• Your instructions:
Which of the lines below include the word "deployments"? Pull each one out.

═════ Task input

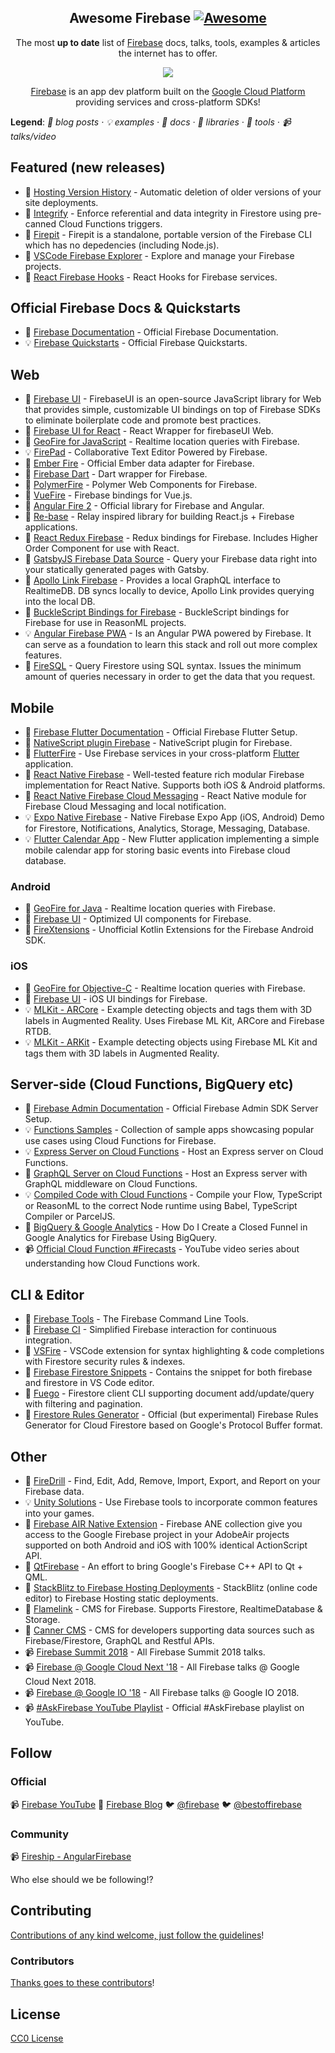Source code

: <div class="github-widget" data-repo="jthegedus/awesome-firebase"></div>
<!-- badges -->
<div align="center">

<!-- title -->

## Awesome Firebase [![Awesome](https://awesome.re/badge.svg)](https://awesome.re)

<!-- subtitle -->

The most **up to date** list of [Firebase][firebase] docs, talks, tools, examples &amp; articles the internet has to offer.

<!-- image -->

<a href="https://firebase.google.com/docs/" target="_blank" rel="noopener noreferrer">
  <img src="https://raw.githubusercontent.com/jthegedus/awesome-firebase/master/images/firebase-services.gif" />
</a>

<!-- other language links -->
<p align="right">
    <!-- <sup><a href="README_ES.md">es</a></sup>
    <sup><a href="README_ID.md">id</a></sup>
    <sup><a href="README_JA.md">ja</a></sup>
    <sup><a href="README_KO.md">ko</a></sup>
    <sup><a href="README_PT.md">pt</a></sup>
    <sup><a href="README_ZH.md">zh</a></sup> -->
</p>

[Firebase][firebase] is an app dev platform built on the [Google Cloud Platform][gcp-products] providing services and cross-platform SDKs!

</div>

<!-- toc -->



<p>
  <b>Legend</b>:
    <em>
    📝 blog posts
    · 💡 examples
    · 📖 docs
    · 🔌 libraries
    · 🔧 tools
    · 📹 talks/video
    </em>
</p>

<!-- START content -->

## Featured (new releases)

- 📖 [Hosting Version History][new-1] - Automatic deletion of older versions of your site deployments.
- 🔌 [Integrify][new-2] - Enforce referential and data integrity in Firestore using pre-canned Cloud Functions triggers.
- 🔧 [Firepit][new-3] - Firepit is a standalone, portable version of the Firebase CLI which has no depedencies (including Node.js).
- 🔧 [VSCode Firebase Explorer][new-4] - Explore and manage your Firebase projects.
- 🔌 [React Firebase Hooks][new-5] - React Hooks for Firebase services.

## Official Firebase Docs & Quickstarts

- 📖 [Firebase Documentation][docs-1] - Official Firebase Documentation.
- 💡 [Firebase Quickstarts][docs-2] - Official Firebase Quickstarts.

## Web

- 🔌 [Firebase UI][web-1] - FirebaseUI is an open-source JavaScript library for Web that provides simple, customizable UI bindings on top of Firebase SDKs to eliminate boilerplate code and promote best practices.
- 🔌 [Firebase UI for React][web-2] - React Wrapper for firebaseUI Web.
- 🔌 [GeoFire for JavaScript][web-3] - Realtime location queries with Firebase.
- 💡 [FirePad][web-4] - Collaborative Text Editor Powered by Firebase.
- 🔌 [Ember Fire][web-5] - Official Ember data adapter for Firebase.
- 🔌 [Firebase Dart][web-6] - Dart wrapper for Firebase.
- 🔌 [PolymerFire][web-7] - Polymer Web Components for Firebase.
- 🔌 [VueFire][web-8] - Firebase bindings for Vue.js.
- 🔌 [Angular Fire 2][web-9] - Official library for Firebase and Angular.
- 🔌 [Re-base][web-10] - Relay inspired library for building React.js + Firebase applications.
- 🔌 [React Redux Firebase][web-11] - Redux bindings for Firebase. Includes Higher Order Component for use with React.
- 🔌 [GatsbyJS Firebase Data Source][web-12] - Query your Firebase data right into your statically generated pages with Gatsby.
- 🔌 [Apollo Link Firebase][web-13] - Provides a local GraphQL interface to RealtimeDB. DB syncs locally to device, Apollo Link provides querying into the local DB.
- 🔌 [BuckleScript Bindings for Firebase][web-14] - BuckleScript bindings for Firebase for use in ReasonML projects.
- 💡 [Angular Firebase PWA][web-15] - Is an Angular PWA powered by Firebase. It can serve as a foundation to learn this stack and roll out more complex features.
- 🔌 [FireSQL][web-16] - Query Firestore using SQL syntax. Issues the minimum amount of queries necessary in order to get the data that you request.

## Mobile

- 📖 [Firebase Flutter Documentation][mobile-1] - Official Firebase Flutter Setup.
- 🔌 [NativeScript plugin Firebase][mobile-2] - NativeScript plugin for Firebase.
- 🔌 [FlutterFire][mobile-3] - Use Firebase services in your cross-platform [Flutter][mobile-3-flutter] application.
- 🔌 [React Native Firebase][mobile-4] - Well-tested feature rich modular Firebase implementation for React Native. Supports both iOS & Android platforms.
- 🔌 [React Native Firebase Cloud Messaging][mobile-5] -
  React Native module for Firebase Cloud Messaging and local notification.
- 💡 [Expo Native Firebase][mobile-6] - Native Firebase Expo App (iOS, Android) Demo for Firestore, Notifications, Analytics, Storage, Messaging, Database.
- 💡 [Flutter Calendar App][mobile-7] -
  New Flutter application implementing a simple mobile calendar app for storing basic events into Firebase cloud database.

### Android

- 🔌 [GeoFire for Java][android-1] - Realtime location queries with Firebase.
- 🔌 [Firebase UI][android-2] - Optimized UI components for Firebase.
- 🔌 [FireXtensions][android-3] - Unofficial Kotlin Extensions for the Firebase Android SDK.

### iOS

- 🔌 [GeoFire for Objective-C][ios-1] - Realtime location queries with Firebase.
- 🔌 [Firebase UI][ios-2] - iOS UI bindings for Firebase.
- 💡 [MLKit - ARCore][ios-3] - Example detecting objects and tags them with 3D labels in Augmented Reality. Uses Firebase ML Kit, ARCore and Firebase RTDB.
- 💡 [MLKit - ARKit][ios-4] - Example detecting objects using Firebase ML Kit and tags them with 3D labels in Augmented Reality.

## Server-side (Cloud Functions, BigQuery etc)

- 📖 [Firebase Admin Documentation][server-1] - Official Firebase Admin SDK Server Setup.
- 💡 [Functions Samples][server-2] - Collection of sample apps showcasing popular use cases using Cloud Functions for Firebase.
- 💡 [Express Server on Cloud Functions][server-3] - Host an Express server on Cloud Functions.
- 📝 [GraphQL Server on Cloud Functions][server-4] - Host an Express server with GraphQL middleware on Cloud Functions.
- 💡 [Compiled Code with Cloud Functions][server-5] - Compile your Flow, TypeScript or ReasonML to the correct Node runtime using Babel, TypeScript Compiler or ParcelJS.
- 📝 [BigQuery & Google Analytics][server-6] - How Do I Create a Closed Funnel in Google Analytics for Firebase Using BigQuery.
- 📹 [Official Cloud Function #Firecasts][server-7] - YouTube video series about understanding how Cloud Functions work.

## CLI & Editor

- 🔧 [Firebase Tools][cli-editor-1] - The Firebase Command Line Tools.
- 🔧 [Firebase CI][cli-editor-2] - Simplified Firebase interaction for continuous integration.
- 🔧 [VSFire][cli-editor-3] - VSCode extension for syntax highlighting & code completions with Firestore security rules & indexes.
- 🔧 [Firebase Firestore Snippets][cli-editor-4] - Contains the snippet for both firebase and firestore in VS Code editor.
- 🔧 [Fuego][cli-editor-5] - Firestore client CLI supporting document add/update/query with filtering and pagination.
- 🔧 [Firestore Rules Generator][cli-editor-6] - Official (but experimental) Firebase Rules Generator for Cloud Firestore based on Google's Protocol Buffer format.

## Other

- 🔌 [FireDrill][other-1] - Find, Edit, Add, Remove, Import, Export, and Report on your Firebase data.
- 💡 [Unity Solutions][other-2] - Use Firebase tools to incorporate common features into your games.
- 🔌 [Firebase AIR Native Extension][other-3] - Firebase ANE collection give you access to the Google Firebase project in your AdobeAir projects supported on both Android and iOS with 100% identical ActionScript API.
- 🔌 [QtFirebase][other-4] - An effort to bring Google's Firebase C++ API to Qt + QML.
- 📝 [StackBlitz to Firebase Hosting Deployments][other-5] - StackBlitz (online code editor) to Firebase Hosting static deployments.
- 🔧 [Flamelink][other-6] - CMS for Firebase. Supports Firestore, RealtimeDatabase & Storage.
- 🔧 [Canner CMS][other-7] - CMS for developers supporting data sources such as Firebase/Firestore, GraphQL and Restful APIs.
- 📹 [Firebase Summit 2018][other-8] - All Firebase Summit 2018 talks.
- 📹 [Firebase @ Google Cloud Next '18][other-9] - All Firebase talks @ Google Cloud Next 2018.
- 📹 [Firebase @ Google IO '18][other-10] - All Firebase talks @ Google IO 2018.
- 📹 [#AskFirebase YouTube Playlist][other-11] - Official #AskFirebase playlist on YouTube.

<!-- END content -->

## Follow

### Official

📹 [Firebase YouTube][official-1] 📝 [Firebase Blog][official-2] 🐦 [@firebase][official-3] 🐦 [@bestoffirebase][official-4]

### Community

📹 [Fireship - AngularFirebase][community-1]

Who else should we be following!?

## Contributing

[Contributions of any kind welcome, just follow the guidelines](https://github.com/jthegedus/awesome-firebase/blob/master/contributing.md)!

### Contributors

[Thanks goes to these contributors][contributors]!

## License

[CC0 License][license]

<!-- Links -->

[firebase]: https://firebase.google.com
[gcp-products]: https://cloud.google.com/products

<!-- Featured (new releases) -->

[new-1]: https://firebase.google.com/docs/hosting/deploying#set_limit_for_retained_versions
[new-2]: https://github.com/anishkny/integrify
[new-3]: https://github.com/abehaskins/firepit
[new-4]: https://github.com/jsayol/vscode-firebase-explorer
[new-5]: https://github.com/CSFrequency/react-firebase-hooks

<!-- Official Firebase Docs & Quickstarts -->

[docs-1]: https://firebase.google.com/docs
[docs-2]: https://github.com/firebase?utf8=%E2%9C%93&q=quickstart&type=&language=

<!-- Web -->

[web-1]: https://github.com/firebase/firebaseui-web
[web-2]: https://github.com/firebase/firebaseui-web-react
[web-3]: https://github.com/firebase/geofire-js
[web-4]: https://github.com/FirebaseExtended/firepad
[web-5]: https://github.com/firebase/emberFire
[web-6]: https://github.com/FirebaseExtended/firebase-dart
[web-7]: https://github.com/FirebaseExtended/polymerfire
[web-8]: https://github.com/vuejs/vuefire
[web-9]: https://github.com/angular/angularfire2
[web-10]: https://github.com/tylermcginnis/re-base
[web-11]: https://github.com/prescottprue/react-redux-firebase
[web-12]: https://www.gatsbyjs.org/packages/gatsby-source-firebase/#gatsby-firebase-source
[web-13]: https://github.com/Canner/apollo-link-firebase
[web-14]: https://github.com/avohq/bs-firebase
[web-15]: https://github.com/codediodeio/angular-firestarter
[web-16]: https://github.com/jsayol/FireSQL

<!-- Mobile -->

[mobile-1]: https://firebase.google.com/docs/flutter/setup
[mobile-2]: https://github.com/EddyVerbruggen/nativescript-plugin-firebase
[mobile-3]: https://github.com/flutter/plugins/blob/master/FlutterFire.md
[mobile-3-flutter]: https://flutter.io/
[mobile-4]: https://github.com/invertase/react-native-firebase
[mobile-5]: https://github.com/evollu/react-native-fcm
[mobile-6]: https://github.com/EvanBacon/expo-native-firebase
[mobile-7]: https://github.com/mattgraham1/FlutterCalendar

<!-- Mobile: Android -->

[android-1]: https://github.com/firebase/geofire-java
[android-2]: https://github.com/firebase/firebaseui-android
[android-3]: https://github.com/rosariopfernandes/firextensions

<!-- Movile: iOS -->

[ios-1]: https://github.com/firebase/geofire-objc
[ios-2]: https://github.com/firebase/firebaseui-ios
[ios-3]: https://github.com/FirebaseExtended/MLKit-ARCore
[ios-4]: https://github.com/FirebaseExtended/MLKit-ARKit

<!-- Server-side (Cloud Functions, BigQuery etc) -->

[server-1]: https://firebase.google.com/docs/admin/setup
[server-2]: https://github.com/firebase/functions-samples
[server-3]: https://github.com/jthegedus/firebase-gcp-examples/tree/master/fb-functions-express
[server-4]: https://codeburst.io/graphql-server-on-cloud-functions-for-firebase-ae97441399c0
[server-5]: https://github.com/jthegedus/firebase-gcp-examples/tree/master/fb-functions-compiled_code
[server-6]: https://medium.com/firebase-developers/how-do-i-create-a-closed-funnel-in-google-analytics-for-firebase-using-bigquery-6eb2645917e1
[server-7]: https://www.youtube.com/watch?v=2mjfI0FYP7Y&list=PLl-K7zZEsYLm9A9rcHb1IkyQUu6QwbjdM

<!-- CLI & Editor -->

[cli-editor-1]: https://github.com/firebase/firebase-tools
[cli-editor-2]: https://github.com/prescottprue/firebase-ci
[cli-editor-3]: https://github.com/toba/vsfire
[cli-editor-4]: https://github.com/peterhdd/firebase-firestore-snippets
[cli-editor-5]: https://github.com/sgarciac/fuego
[cli-editor-6]: https://github.com/FirebaseExtended/protobuf-rules-gen

<!-- Other -->

[other-1]: https://github.com/scottlepp/fire-drill
[other-2]: https://github.com/FirebaseExtended/unity-solutions
[other-3]: https://github.com/myflashlab/Firebase-ANE
[other-4]: https://github.com/Larpon/QtFirebase
[other-5]: https://medium.com/@ericsimons/announcing-split-second-static-deploys-for-firebase-7440d8e84879
[other-6]: https://flamelink.io/
[other-7]: https://github.com/Canner/canner
[other-8]: https://www.youtube.com/watch?v=lN0VXVXsj9k&list=PLl-K7zZEsYLnqdlmz7iFe9Lb6cRU3Nv4R
[other-9]: https://www.youtube.com/watch?v=OPj26MY16F8&list=PLl-K7zZEsYLmYx3MkJRIUPH_JVFHLTlwL
[other-10]: https://www.youtube.com/watch?v=e-8fiv-vteQ&list=PLl-K7zZEsYLn1omgx_VUhCDFsQMA7PRDd
[other-11]: https://www.youtube.com/watch?v=TSzhzR4wzSE&list=PLl-K7zZEsYLkkCFs6T9mlqG8v6NCs38pA

<!-- Follow -->

[official-1]: https://www.youtube.com/user/Firebase
[official-2]: https://firebase.googleblog.com/
[official-3]: https://twitter.com/firebase
[official-4]: https://twitter.com/bestoffirebase
[community-1]: https://www.youtube.com/channel/UCsBjURrPoezykLs9EqgamOA

<!-- Contributors -->

[contributors]: https://github.com/jthegedus/awesome-firebase/graphs/contributors

<!-- License -->

[license]: https://github.com/jthegedus/awesome-firebase/blob/master/LICENSE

══════════

• Result for this exercise:
- 📖 [Hosting Version History][new-1] - Automatic deletion of older versions of your site deployments.
- 📝 [StackBlitz to Firebase Hosting Deployments][other-5] - StackBlitz (online code editor) to Firebase Hosting static deployments.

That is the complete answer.